### [GOAL OF THE EXERCISE]
Once the line containing "A creature that" is found in the data below, repeat it and every later line exactly, leaving the pictures out.

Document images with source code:
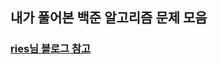 ## 내가 풀어본 백준 알고리즘 문제 모음
### [ries님 블로그 참고](https://m.blog.naver.com/PostList.naver?blogId=kks227&categoryNo=299&listStyle=post&logCode=0)
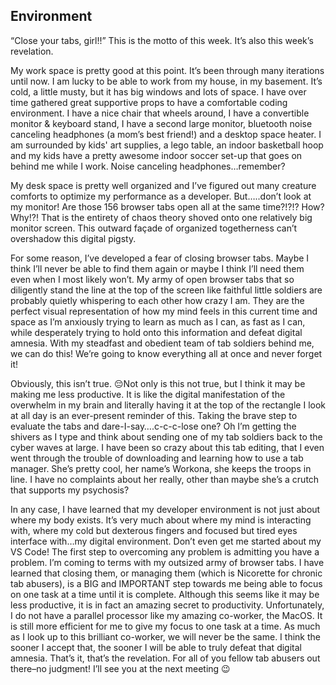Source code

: ## Environment

“Close your tabs, girl!!” This is the motto of this week. It’s also this week’s revelation. 

My work space is pretty good at this point. It’s been through many iterations until now. I am lucky to be able to work from my house, in my basement. It’s cold, a little musty, but it has big windows and lots of space. I have over time gathered great supportive props to have a comfortable coding environment. I have a nice chair that wheels around, I have a convertible monitor & keyboard stand, I have a second large monitor, bluetooth noise canceling headphones (a mom’s best friend!) and a desktop space heater. I am surrounded by kids' art supplies, a lego table, an indoor basketball hoop and my kids have a pretty awesome indoor soccer set-up that goes on behind me while I work. Noise canceling headphones…remember?

My desk space is pretty well organized and I’ve figured out many creature comforts to optimize my performance as a developer. But…..don’t look at my monitor! Are those 156 browser tabs open all at the same time?!?!? How? Why!?! That is the entirety of chaos theory shoved onto one relatively big monitor screen. This outward façade of organized togetherness can’t overshadow this digital pigsty. 

For some reason, I’ve developed a fear of closing browser tabs. Maybe I think I’ll never be able to find them again or maybe I think I’ll need them even when I most likely won’t. My army of open browser tabs that so diligently stand the line at the top of the screen like faithful little soldiers are probably quietly whispering to each other how crazy I am. They are the perfect visual representation of how my mind feels in this current time and space as I’m anxiously trying to learn as much as I can, as fast as I can, while desperately trying to hold onto this information and defeat digital amnesia. With my steadfast and obedient team of tab soldiers behind me, we can do this! We’re going to know everything all at once and never forget it! 

Obviously, this isn’t true. 😔Not only is this not true, but I think it may be making me less productive. It is like the digital manifestation of the overwhelm in my brain and literally having it at the top of the rectangle I look at all day is an ever-present reminder of this. Taking the brave step to evaluate the tabs and dare-I-say….c-c-c-lose one? Oh I’m getting the shivers as I type and think about sending one of my tab soldiers back to the cyber waves at large. I have been so crazy about this tab editing, that I even went through the trouble of downloading and learning how to use a tab manager. She’s pretty cool, her name’s Workona, she keeps the troops in line. I have no complaints about her really, other than maybe she’s a crutch that supports my psychosis? 

In any case, I have learned that my developer environment is not just about where my body exists. It’s very much about where my mind is interacting with, where my cold but dexterous fingers and focused but tired eyes interface with…my digital environment. Don’t even get me started about my VS Code! The first step to overcoming any problem is admitting you have a problem. I’m coming to terms with my outsized army of browser tabs. I have learned that closing them, or managing them (which is Nicorette for chronic tab abusers), is a BIG and IMPORTANT step towards me being able to focus on one task at a time until it is complete. Although this seems like it may be less productive, it is in fact an amazing secret to productivity. Unfortunately, I do not have a parallel processor like my amazing co-worker, the MacOS. It is still more efficient for me to give my focus to one task at a time. As much as I look up to this brilliant co-worker, we will never be the same. I think the sooner I accept that, the sooner I will be able to truly defeat that digital amnesia. That’s it, that’s the revelation. For all of you fellow tab abusers out there–no judgment! I’ll see you at the next meeting 😉
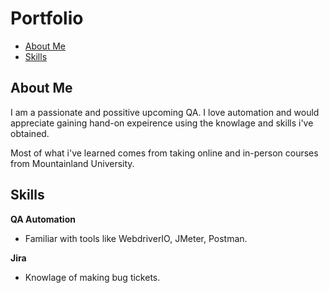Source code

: # Portfolio
- [About Me](#about-me)
- [Skills](#skills)

## About Me

I am a passionate and possitive upcoming QA. I love automation and would appreciate gaining hand-on expeirence using the knowlage and skills i've obtained.

Most of what i've learned comes from taking online and in-person courses from Mountainland University.

## Skills

__QA Automation__
  * Familiar with tools like WebdriverIO, JMeter, Postman.

__Jira__
  * Knowlage of making bug tickets.
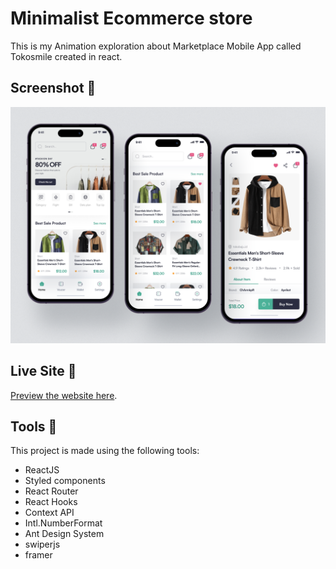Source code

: # Minimalist Ecommerce store

This is my Animation exploration about Marketplace Mobile App called Tokosmile created in react. 

## Screenshot 📸

![Ecommerce store](Screen%20Capture.png)

## Live Site 🚀

[Preview the website here](https://numankhan4.github.io/Marketplace-Mobile-App-React/).

## Tools 🔨

This project is made using the following tools:

- ReactJS
- Styled components
- React Router
- React Hooks
- Context API
- Intl.NumberFormat
- Ant Design System
- swiperjs
- framer


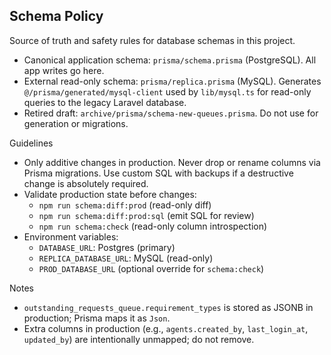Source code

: ## Schema Policy

Source of truth and safety rules for database schemas in this project.

- Canonical application schema: `prisma/schema.prisma` (PostgreSQL). All app writes go here.
- External read-only schema: `prisma/replica.prisma` (MySQL). Generates `@/prisma/generated/mysql-client` used by `lib/mysql.ts` for read-only queries to the legacy Laravel database.
- Retired draft: `archive/prisma/schema-new-queues.prisma`. Do not use for generation or migrations.

Guidelines
- Only additive changes in production. Never drop or rename columns via Prisma migrations. Use custom SQL with backups if a destructive change is absolutely required.
- Validate production state before changes:
  - `npm run schema:diff:prod` (read-only diff)
  - `npm run schema:diff:prod:sql` (emit SQL for review)
  - `npm run schema:check` (read-only column introspection)
- Environment variables:
  - `DATABASE_URL`: Postgres (primary)
  - `REPLICA_DATABASE_URL`: MySQL (read-only)
  - `PROD_DATABASE_URL` (optional override for `schema:check`)

Notes
- `outstanding_requests_queue.requirement_types` is stored as JSONB in production; Prisma maps it as `Json`.
- Extra columns in production (e.g., `agents.created_by`, `last_login_at`, `updated_by`) are intentionally unmapped; do not remove.

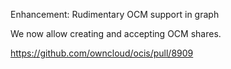 Enhancement: Rudimentary OCM support in graph

We now allow creating and accepting OCM shares.

https://github.com/owncloud/ocis/pull/8909
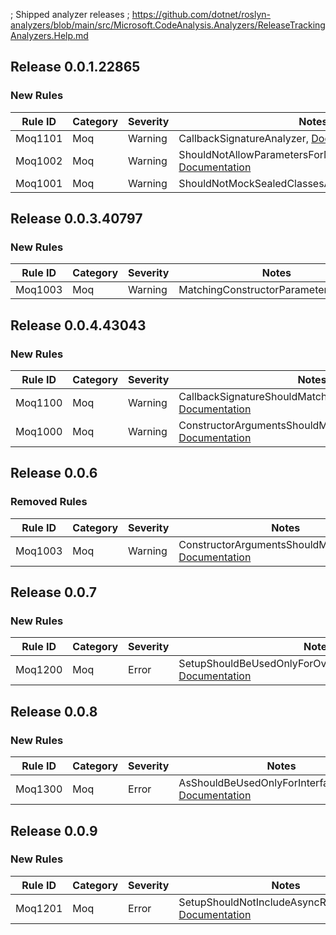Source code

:﻿; Shipped analyzer releases
; https://github.com/dotnet/roslyn-analyzers/blob/main/src/Microsoft.CodeAnalysis.Analyzers/ReleaseTrackingAnalyzers.Help.md

## Release 0.0.1.22865

### New Rules

Rule ID | Category | Severity | Notes
--------|----------|----------|-------
Moq1101 | Moq | Warning | CallbackSignatureAnalyzer, [Documentation](https://github.com/rjmurillo/moq.analyzers/blob/main/docs/rules/Moq1101.md)
Moq1002 | Moq | Warning | ShouldNotAllowParametersForMockedInterfaceAnalyzer, [Documentation](https://github.com/rjmurillo/moq.analyzers/blob/main/docs/rules/Moq1002.md)
Moq1001 | Moq | Warning | ShouldNotMockSealedClassesAnalyzer, [Documentation](https://github.com/rjmurillo/moq.analyzers/blob/main/docs/rules/Moq1001.md)

## Release 0.0.3.40797

### New Rules

Rule ID | Category | Severity | Notes
--------|----------|----------|-------
Moq1003 | Moq | Warning | MatchingConstructorParametersAnalyzer

## Release 0.0.4.43043

### New Rules

Rule ID | Category | Severity | Notes
--------|----------|----------|-------
Moq1100 | Moq | Warning | CallbackSignatureShouldMatchMockedMethodAnalyzer, [Documentation](https://github.com/rjmurillo/moq.analyzers/blob/main/docs/rules/Moq1100.md)
Moq1000 | Moq | Warning | ConstructorArgumentsShouldMatchAnalyzer, [Documentation](https://github.com/rjmurillo/moq.analyzers/blob/main/docs/rules/Moq1000.md)

## Release 0.0.6

### Removed Rules

Rule ID | Category | Severity | Notes
--------|----------|----------|-------
Moq1003 | Moq | Warning | ConstructorArgumentsShouldMatchAnalyzer, [Documentation](https://github.com/rjmurillo/moq.analyzers/blob/main/docs/rules/Moq1003.md)

## Release 0.0.7

### New Rules

Rule ID | Category | Severity | Notes
--------|----------|----------|-------
Moq1200 | Moq | Error | SetupShouldBeUsedOnlyForOverridableMembersAnalyzer, [Documentation](https://github.com/rjmurillo/moq.analyzers/blob/main/docs/rules/Moq1200.md)

## Release 0.0.8

### New Rules

Rule ID | Category | Severity | Notes
--------|----------|----------|-------
Moq1300 | Moq | Error | AsShouldBeUsedOnlyForInterfaceAnalyzer, [Documentation](https://github.com/rjmurillo/moq.analyzers/blob/main/docs/rules/Moq1300.md)

## Release 0.0.9

### New Rules

Rule ID | Category | Severity | Notes
--------|----------|----------|-------
Moq1201 | Moq | Error | SetupShouldNotIncludeAsyncResultAnalyzer, [Documentation](https://github.com/rjmurillo/moq.analyzers/blob/main/docs/rules/Moq1201.md)
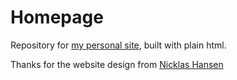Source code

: # Homepage

Repository for [my personal site](), built with plain html.

Thanks for the website design from [Nicklas Hansen](https://nicklashansen.github.io/)
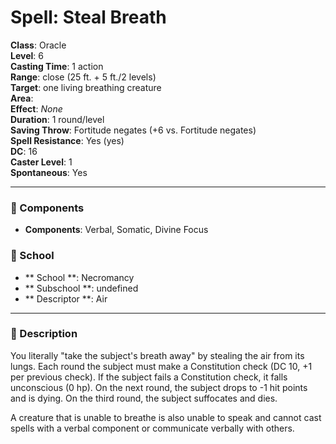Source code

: 
# Spell: Steal Breath
**Class**: Oracle  
**Level**: 6  
**Casting Time**: 1 action  
**Range**: close (25 ft. + 5 ft./2 levels)  
**Target**: one living breathing creature  
**Area**:   
**Effect**: _None_  
**Duration**: 1 round/level  
**Saving Throw**: Fortitude negates (+6 vs. Fortitude negates)  
**Spell Resistance**: Yes (yes)  
**DC**: 16  
**Caster Level**: 1  
**Spontaneous**: Yes

---

### 🔮 Components
- **Components**: Verbal, Somatic, Divine Focus

### 🏫 School
- ** School **: Necromancy
- ** Subschool **: undefined
- ** Descriptor **: Air
---

### 📜 Description
You literally "take the subject's breath away" by stealing the air from its lungs. Each round the subject must make a Constitution check (DC 10, +1 per previous check). If the subject fails a Constitution check, it falls unconscious (0 hp). On the next round, the subject drops to -1 hit points and is dying. On the third round, the subject suffocates and dies. 

A creature that is unable to breathe is also unable to speak and cannot cast spells with a verbal component or communicate verbally with others.

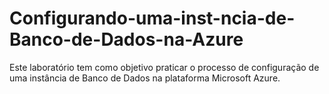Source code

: # Configurando-uma-inst-ncia-de-Banco-de-Dados-na-Azure
Este laboratório tem como objetivo praticar o processo de configuração de uma instância de Banco de Dados na plataforma Microsoft Azure.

### [SOLUTION TO THIS TASK]
A creature that is unable to breathe is also unable to speak and cannot cast spells with a verbal component or communicate verbally with others.

Source code

: # Configurando-uma-inst-ncia-de-Banco-de-Dados-na-Azure
Este laboratório tem como objetivo praticar o processo de configuração de uma instância de Banco de Dados na plataforma Microsoft Azure.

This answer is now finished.